The first rule about the fourth wall is…you do not break the fourth wall.

One of my favorite movies, Fight Club’s shocking ending often takes away the original anomaly of the film that is the main character speaking to the camera. It’s threaded so smoothly into the movie that it’s easy not to notice Edward Norton looking at you as he narrates. Think of the movie as The Narrator’s journal as we’re reading it. Because he suffers from D.I.D, The Narrator is quite possibly speaking to another one of his personalities. Maybe he sees the audience as another part of his mind he isn’t sure is real or not. When narrating the movie he occasionally says “we” as he includes himself as a viewer. “We have just lost cabin pressure” and sometimes he tells them he’s moments away from freaking out; “ladies and gentlemen please return your seats to their full up-righted and locked positions.”
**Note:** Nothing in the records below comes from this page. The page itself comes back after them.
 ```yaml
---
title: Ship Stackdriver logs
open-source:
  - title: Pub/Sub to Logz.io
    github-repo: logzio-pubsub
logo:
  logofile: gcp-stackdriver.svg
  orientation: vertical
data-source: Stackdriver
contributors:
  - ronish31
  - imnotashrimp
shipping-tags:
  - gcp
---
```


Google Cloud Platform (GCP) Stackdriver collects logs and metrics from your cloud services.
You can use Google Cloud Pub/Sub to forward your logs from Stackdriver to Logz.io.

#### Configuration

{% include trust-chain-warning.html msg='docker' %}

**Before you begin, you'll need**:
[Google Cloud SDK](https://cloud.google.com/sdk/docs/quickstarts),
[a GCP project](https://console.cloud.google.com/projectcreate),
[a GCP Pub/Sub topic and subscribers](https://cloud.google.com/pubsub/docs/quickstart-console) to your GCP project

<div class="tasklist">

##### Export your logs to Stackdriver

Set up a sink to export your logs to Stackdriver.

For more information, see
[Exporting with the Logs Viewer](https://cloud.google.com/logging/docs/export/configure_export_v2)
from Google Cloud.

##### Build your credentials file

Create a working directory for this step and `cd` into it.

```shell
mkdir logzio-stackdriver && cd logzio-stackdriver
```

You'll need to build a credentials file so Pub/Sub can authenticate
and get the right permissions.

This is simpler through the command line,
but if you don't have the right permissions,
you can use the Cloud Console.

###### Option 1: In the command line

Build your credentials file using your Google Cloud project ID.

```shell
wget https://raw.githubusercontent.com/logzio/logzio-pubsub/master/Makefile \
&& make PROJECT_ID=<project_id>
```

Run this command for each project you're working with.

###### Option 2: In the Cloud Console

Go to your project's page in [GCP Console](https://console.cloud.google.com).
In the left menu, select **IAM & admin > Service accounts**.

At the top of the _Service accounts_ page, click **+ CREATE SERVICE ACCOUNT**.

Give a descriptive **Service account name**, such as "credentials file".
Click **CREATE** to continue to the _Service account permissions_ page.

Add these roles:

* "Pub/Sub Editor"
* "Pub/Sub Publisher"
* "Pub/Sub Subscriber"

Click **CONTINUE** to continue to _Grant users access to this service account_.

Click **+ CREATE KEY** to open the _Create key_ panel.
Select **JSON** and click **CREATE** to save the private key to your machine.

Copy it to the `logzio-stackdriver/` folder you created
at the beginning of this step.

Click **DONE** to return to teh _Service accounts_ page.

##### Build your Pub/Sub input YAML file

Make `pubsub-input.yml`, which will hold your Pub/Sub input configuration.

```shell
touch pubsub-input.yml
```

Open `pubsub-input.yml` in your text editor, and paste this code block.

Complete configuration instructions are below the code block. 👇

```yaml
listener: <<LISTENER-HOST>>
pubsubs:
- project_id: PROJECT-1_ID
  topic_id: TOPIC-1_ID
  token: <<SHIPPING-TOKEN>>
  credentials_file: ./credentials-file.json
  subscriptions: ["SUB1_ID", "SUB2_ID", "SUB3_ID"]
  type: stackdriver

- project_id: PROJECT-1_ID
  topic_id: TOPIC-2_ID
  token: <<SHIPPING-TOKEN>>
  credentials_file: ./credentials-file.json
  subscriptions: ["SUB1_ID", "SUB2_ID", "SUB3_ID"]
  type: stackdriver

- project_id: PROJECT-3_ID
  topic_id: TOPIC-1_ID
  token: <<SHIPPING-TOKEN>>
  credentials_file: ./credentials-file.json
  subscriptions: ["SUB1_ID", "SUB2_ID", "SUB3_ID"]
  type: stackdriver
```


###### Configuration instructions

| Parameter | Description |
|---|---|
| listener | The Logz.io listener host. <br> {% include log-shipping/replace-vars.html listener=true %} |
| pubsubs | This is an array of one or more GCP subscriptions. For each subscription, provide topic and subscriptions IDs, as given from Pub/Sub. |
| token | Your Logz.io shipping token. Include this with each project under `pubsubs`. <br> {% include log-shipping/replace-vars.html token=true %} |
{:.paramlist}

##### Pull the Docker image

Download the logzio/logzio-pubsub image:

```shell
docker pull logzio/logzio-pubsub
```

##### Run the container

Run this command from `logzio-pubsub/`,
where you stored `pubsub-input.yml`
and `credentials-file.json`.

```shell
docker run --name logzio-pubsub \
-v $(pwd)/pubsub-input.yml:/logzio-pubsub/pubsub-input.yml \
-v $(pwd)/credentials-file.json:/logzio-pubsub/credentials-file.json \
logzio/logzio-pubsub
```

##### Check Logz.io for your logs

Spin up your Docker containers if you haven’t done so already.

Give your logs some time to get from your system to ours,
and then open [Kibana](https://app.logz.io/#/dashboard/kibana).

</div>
Given that Fight Club is about the deterioration of society and of the mind, it’s hard to determine why The Narrator/Tyler Durden would bother talking to the audience. Which is why I think he’s talking more to himself then to the audience. In the beginning scene, while Tyler is threatening him, he looks up and thinks out loud, “wait, let me start over.”

2. Deadpool

Deadpool is insane, and I don’t mean the movie, I mean the character. More or less a crude sock puppet coming to life humping your leg and killing your neighbors. Deadpool had been on hiatus for years, unable to come to life after X-Men Origins ruined the character. The first portrayal of Wade Wilson on the big screen not only looked ridiculous but he never once broke the fourth wall. In 2016, after nearly a decade, Ryan Reynolds resurrected the character himself in a fan perfect movie.
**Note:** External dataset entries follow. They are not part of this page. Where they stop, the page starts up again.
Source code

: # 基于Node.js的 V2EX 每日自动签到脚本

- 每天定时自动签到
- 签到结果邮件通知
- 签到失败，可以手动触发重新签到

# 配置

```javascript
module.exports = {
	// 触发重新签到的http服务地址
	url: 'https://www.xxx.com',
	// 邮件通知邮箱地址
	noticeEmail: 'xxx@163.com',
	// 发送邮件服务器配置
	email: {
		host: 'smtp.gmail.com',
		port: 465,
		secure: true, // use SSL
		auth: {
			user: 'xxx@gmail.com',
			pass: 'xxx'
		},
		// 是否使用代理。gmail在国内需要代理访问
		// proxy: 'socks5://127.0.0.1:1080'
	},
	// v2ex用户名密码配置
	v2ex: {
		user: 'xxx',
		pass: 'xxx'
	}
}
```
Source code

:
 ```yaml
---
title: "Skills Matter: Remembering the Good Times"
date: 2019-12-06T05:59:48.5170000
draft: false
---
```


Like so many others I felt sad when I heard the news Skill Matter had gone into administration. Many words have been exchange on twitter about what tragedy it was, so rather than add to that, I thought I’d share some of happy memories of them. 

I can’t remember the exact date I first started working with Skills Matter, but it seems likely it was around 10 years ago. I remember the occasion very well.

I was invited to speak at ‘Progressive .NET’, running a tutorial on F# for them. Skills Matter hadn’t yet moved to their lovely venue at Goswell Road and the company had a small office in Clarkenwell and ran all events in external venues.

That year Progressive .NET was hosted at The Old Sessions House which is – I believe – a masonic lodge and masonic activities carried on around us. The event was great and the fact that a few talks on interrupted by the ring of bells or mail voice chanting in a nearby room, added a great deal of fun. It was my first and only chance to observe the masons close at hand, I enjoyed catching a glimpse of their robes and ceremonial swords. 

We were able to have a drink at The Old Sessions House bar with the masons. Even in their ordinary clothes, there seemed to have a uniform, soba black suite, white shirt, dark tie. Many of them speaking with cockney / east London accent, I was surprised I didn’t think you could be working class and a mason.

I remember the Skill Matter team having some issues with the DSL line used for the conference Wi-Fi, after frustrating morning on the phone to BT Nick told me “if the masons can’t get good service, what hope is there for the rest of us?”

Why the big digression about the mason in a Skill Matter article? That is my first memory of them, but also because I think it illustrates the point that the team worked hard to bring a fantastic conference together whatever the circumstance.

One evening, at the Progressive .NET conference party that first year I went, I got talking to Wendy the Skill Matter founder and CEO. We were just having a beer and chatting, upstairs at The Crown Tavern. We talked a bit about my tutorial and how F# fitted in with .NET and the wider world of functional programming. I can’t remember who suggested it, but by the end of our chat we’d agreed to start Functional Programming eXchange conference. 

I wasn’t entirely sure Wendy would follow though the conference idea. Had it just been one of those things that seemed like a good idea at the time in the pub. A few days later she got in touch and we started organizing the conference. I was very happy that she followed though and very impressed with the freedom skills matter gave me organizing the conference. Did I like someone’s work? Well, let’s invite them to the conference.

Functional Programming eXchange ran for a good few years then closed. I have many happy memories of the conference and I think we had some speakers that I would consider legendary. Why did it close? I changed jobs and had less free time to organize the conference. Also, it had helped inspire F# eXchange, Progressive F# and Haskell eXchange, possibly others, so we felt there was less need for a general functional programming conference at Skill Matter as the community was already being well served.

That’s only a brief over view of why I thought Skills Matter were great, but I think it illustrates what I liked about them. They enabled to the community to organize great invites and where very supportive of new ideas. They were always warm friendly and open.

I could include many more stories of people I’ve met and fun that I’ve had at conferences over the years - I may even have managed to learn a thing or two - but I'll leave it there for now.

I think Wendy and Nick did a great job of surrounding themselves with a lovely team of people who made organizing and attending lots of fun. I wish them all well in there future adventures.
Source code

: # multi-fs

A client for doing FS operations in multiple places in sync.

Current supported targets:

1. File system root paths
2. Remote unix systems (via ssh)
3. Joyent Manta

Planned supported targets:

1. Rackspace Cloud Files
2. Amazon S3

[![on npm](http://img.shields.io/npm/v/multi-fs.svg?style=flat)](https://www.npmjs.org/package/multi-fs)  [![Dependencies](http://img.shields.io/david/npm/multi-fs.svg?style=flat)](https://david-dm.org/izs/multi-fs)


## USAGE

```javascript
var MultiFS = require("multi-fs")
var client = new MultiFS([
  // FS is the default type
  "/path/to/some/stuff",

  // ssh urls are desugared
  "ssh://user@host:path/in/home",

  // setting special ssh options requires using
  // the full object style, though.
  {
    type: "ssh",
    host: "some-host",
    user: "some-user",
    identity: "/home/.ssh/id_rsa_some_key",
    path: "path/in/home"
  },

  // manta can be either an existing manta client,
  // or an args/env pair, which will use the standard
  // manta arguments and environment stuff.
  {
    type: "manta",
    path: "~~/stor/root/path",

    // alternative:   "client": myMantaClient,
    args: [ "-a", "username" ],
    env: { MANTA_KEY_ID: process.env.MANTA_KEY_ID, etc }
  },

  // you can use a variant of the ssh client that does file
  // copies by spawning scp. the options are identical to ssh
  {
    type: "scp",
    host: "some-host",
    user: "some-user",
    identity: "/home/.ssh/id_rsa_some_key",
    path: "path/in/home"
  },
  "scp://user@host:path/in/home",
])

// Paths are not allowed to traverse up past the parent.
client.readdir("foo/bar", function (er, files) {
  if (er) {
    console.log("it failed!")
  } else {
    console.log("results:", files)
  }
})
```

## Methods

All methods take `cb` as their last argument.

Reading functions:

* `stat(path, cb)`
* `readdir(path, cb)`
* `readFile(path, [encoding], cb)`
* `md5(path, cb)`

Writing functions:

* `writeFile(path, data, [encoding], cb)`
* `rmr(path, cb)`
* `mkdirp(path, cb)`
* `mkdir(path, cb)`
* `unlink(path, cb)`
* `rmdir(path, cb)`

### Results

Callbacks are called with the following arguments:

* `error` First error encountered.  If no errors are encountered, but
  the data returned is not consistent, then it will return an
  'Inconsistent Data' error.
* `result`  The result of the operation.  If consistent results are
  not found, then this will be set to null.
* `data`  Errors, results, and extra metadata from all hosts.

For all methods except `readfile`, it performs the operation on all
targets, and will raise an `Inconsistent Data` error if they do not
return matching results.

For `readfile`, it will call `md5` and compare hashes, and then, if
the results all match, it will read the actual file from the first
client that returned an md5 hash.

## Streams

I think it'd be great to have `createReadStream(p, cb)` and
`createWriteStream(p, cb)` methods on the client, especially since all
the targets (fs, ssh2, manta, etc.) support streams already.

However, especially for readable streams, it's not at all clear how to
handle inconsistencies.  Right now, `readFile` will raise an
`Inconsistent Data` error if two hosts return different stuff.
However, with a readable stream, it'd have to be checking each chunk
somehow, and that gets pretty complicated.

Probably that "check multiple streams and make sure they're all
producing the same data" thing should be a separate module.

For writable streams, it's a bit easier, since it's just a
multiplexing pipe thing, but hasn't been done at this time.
After an experiment gone wrong to cure his cancer, mercenary Wade Wilson becomes Deadpool, a wisecracking mutant who often turns to the audience to share his opinion on what’s going on. Unlike most fourth wall breaking characters, Wilson not only acknowledges the audience, he references the outside world and the movie he’s in. Despite him knowing this, he always goes along with the plot.

The use of the fourth wall in Deadpool is comparably the most fun because it’s a web of fandom references. You can watch Deadpool and enjoy it, but it’s impossible to appreciate it unless you understand the references.